At the end of nine consecutive years of Likud rule, the option of an election upset appears even more distant, with the hegemony war playing a significant role in preserving the Right’s hold on power.

Israeli Prime Minister Benjamin Netanyahu and Hungarian Prime Minister Viktor Orban hold a Rubik's Cube at the Hungary-Israel Business Forum in Budapest, Hungary, July 19, 2017. (Haim Zach/GPO)
Israeli Prime Minister Benjamin Netanyahu and Hungarian Prime Minister Viktor Orban hold a Rubik’s Cube at the Hungary-Israel Business Forum in Budapest, Hungary, July 19, 2017. (Haim Zach/GPO)

Pandering to the base

If the hegemony war is a methodical effort whose objective is to uproot the Left from all its extra-parliamentary sources of influence, while delegitimizing its values and positions, how can the Left ever get itself out of the crosshairs?

The Left was defeated because its two primary defense tactics were ineffective, or worse. Criticizing fascism is one defense that, while necessary, will not turn the tables in the hegemony war. The second defense, capitulating to the Right’s offensive, is defeatist. Instead of pushing back on the onslaught, it helps promote the Right’s moral intellectual revolution, through which it further entrenches itself as the hegemonic power and puts the Left on the defensive.

That is why the right way to disrupt this mechanism is by facing it head on. This means a principal rejection – similar to that of the settler Right during the days of Oslo – of the right-wing revolution, which sees no difference between the state and the values of occupation and Jewish supremacy. An unequivocal and uncompromising opposition, even if unpopular in the short term, is essential for rehabilitating the Left’s leadership potential in the long term.

The Left should “radicalize” itself, not moderate itself. A left-ward shift that moves closer to the “hard” left, rather than abandoning it, would be a late but much-needed response to the radicalization of the Right in the last decade. The Right should serve as a model. It embraces all corners of its base because it understands that rallying around an ideology and forming unity within the camp are essential for subverting the hegemony.

Is there reason to be concerned that the Right – in response to determined opposition from the Left – will deepen its fascism and remove its masks? Will the day come when the government will put its opponents in jail? In my opinion, despite the endless occupation, the culture of democracy in Israel is stronger than in Poland, Hungary, Russia or Turkey, and the identification with democratic and global values is stronger. In Israel, it will be harder to garner public support for full-blown fascism and ignore international criticism. That is why it is fair to assume that resolute opposition will burst the “fascist lite” bubble and will cause the Right to retreat from this strategy. This kind of retreat will distance the state from the dangers of fascism and re-open the political competition.

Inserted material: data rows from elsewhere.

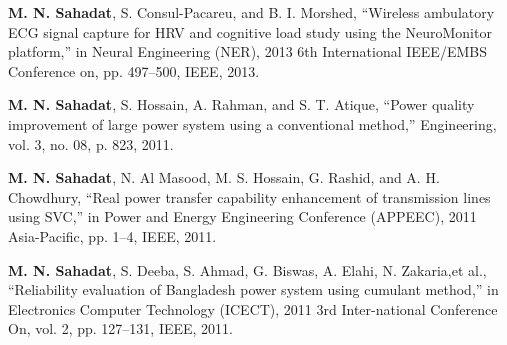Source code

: \begin{cvitems}
\item{\textbf{M. N. Sahadat},  S.  Consul-Pacareu,  and  B.  I.  Morshed,  “Wireless  ambulatory ECG signal capture for HRV and cognitive load study using the NeuroMonitor platform,” in Neural Engineering (NER), 2013 6th International IEEE/EMBS Conference on, pp. 497–500, IEEE, 2013.}
\item{\textbf{M. N. Sahadat}, S. Hossain, A. Rahman, and S. T. Atique, “Power quality improvement of large power system using a conventional method,” Engineering, vol. 3, no. 08, p. 823, 2011.}
\item{ \textbf{M. N. Sahadat}, N. Al Masood, M. S. Hossain, G. Rashid, and A. H. Chowdhury, “Real power transfer capability enhancement of transmission lines using SVC,” in Power  and  Energy  Engineering  Conference  (APPEEC),  2011 Asia-Pacific, pp. 1–4, IEEE, 2011.}
\item{\textbf{M. N. Sahadat},  S.  Deeba,  S.  Ahmad,  G.  Biswas,  A.  Elahi,  N.  Zakaria,et al., “Reliability evaluation of Bangladesh power system using cumulant method,”  in Electronics  Computer  Technology  (ICECT),  2011  3rd  Inter-national Conference On, vol. 2, pp. 127–131, IEEE, 2011.}
\end{cvitems}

Over the last decade, the Israeli Right has demonstrated innovation, determination, and successful public outreach that led to impressive gains in the hegemony war. The result has been the tragic demise of the Left, which lost its public standing, along with the loss of hope, a solution to the Arab-Israeli conflict, and a solution to other national problems. As such, the prerequisite for solving the conflict is overcoming the despair and channeling one’s energy into renewing the hegemonic struggle: moving toward strategic actions that can put an end to the Right’s onslaught and restore the Left’s influence and leadership.